▶ Required work:
Count how many lines in the data below include "appstore". Answer with the number only.

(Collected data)
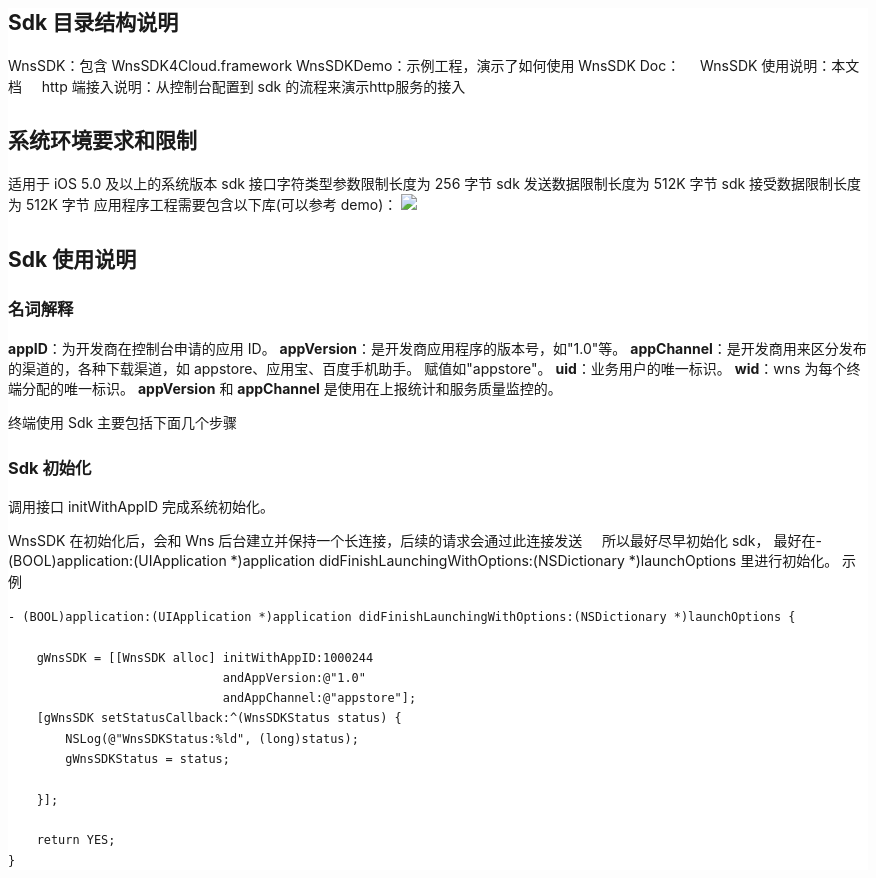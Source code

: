 ## Sdk 目录结构说明
WnsSDK：包含 WnsSDK4Cloud.framework
WnsSDKDemo：示例工程，演示了如何使用 WnsSDK
Doc：
    WnsSDK 使用说明：本文档
    http 端接入说明：从控制台配置到 sdk 的流程来演示http服务的接入

## 系统环境要求和限制
适用于 iOS 5.0 及以上的系统版本
sdk 接口字符类型参数限制长度为 256 字节
sdk 发送数据限制长度为 512K 字节
sdk 接受数据限制长度为 512K 字节
应用程序工程需要包含以下库(可以参考 demo)：
![](http://imgcache.tce.fsphere.cn/static/mccdn.qcloud.com/static/img/dab523fae1934af9d3ad1d5ff872e9e4/image.png)

## Sdk 使用说明
### 名词解释
**appID**：为开发商在控制台申请的应用 ID。
**appVersion**：是开发商应用程序的版本号，如"1.0"等。
**appChannel**：是开发商用来区分发布的渠道的，各种下载渠道，如 appstore、应用宝、百度手机助手。 赋值如"appstore"。
**uid**：业务用户的唯一标识。
**wid**：wns 为每个终端分配的唯一标识。
**appVersion** 和 **appChannel** 是使用在上报统计和服务质量监控的。


终端使用 Sdk 主要包括下面几个步骤
### Sdk 初始化
调用接口 initWithAppID 完成系统初始化。

WnsSDK 在初始化后，会和 Wns 后台建立并保持一个长连接，后续的请求会通过此连接发送
    所以最好尽早初始化 sdk， 最好在- (BOOL)application:(UIApplication *)application didFinishLaunchingWithOptions:(NSDictionary *)launchOptions 里进行初始化。
	示例
```
- (BOOL)application:(UIApplication *)application didFinishLaunchingWithOptions:(NSDictionary *)launchOptions {
    
    gWnsSDK = [[WnsSDK alloc] initWithAppID:1000244
                              andAppVersion:@"1.0"
                              andAppChannel:@"appstore"];
    [gWnsSDK setStatusCallback:^(WnsSDKStatus status) {
        NSLog(@"WnsSDKStatus:%ld", (long)status);
        gWnsSDKStatus = status;
        
    }];
    
    return YES;
}
```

▶ Task response:
2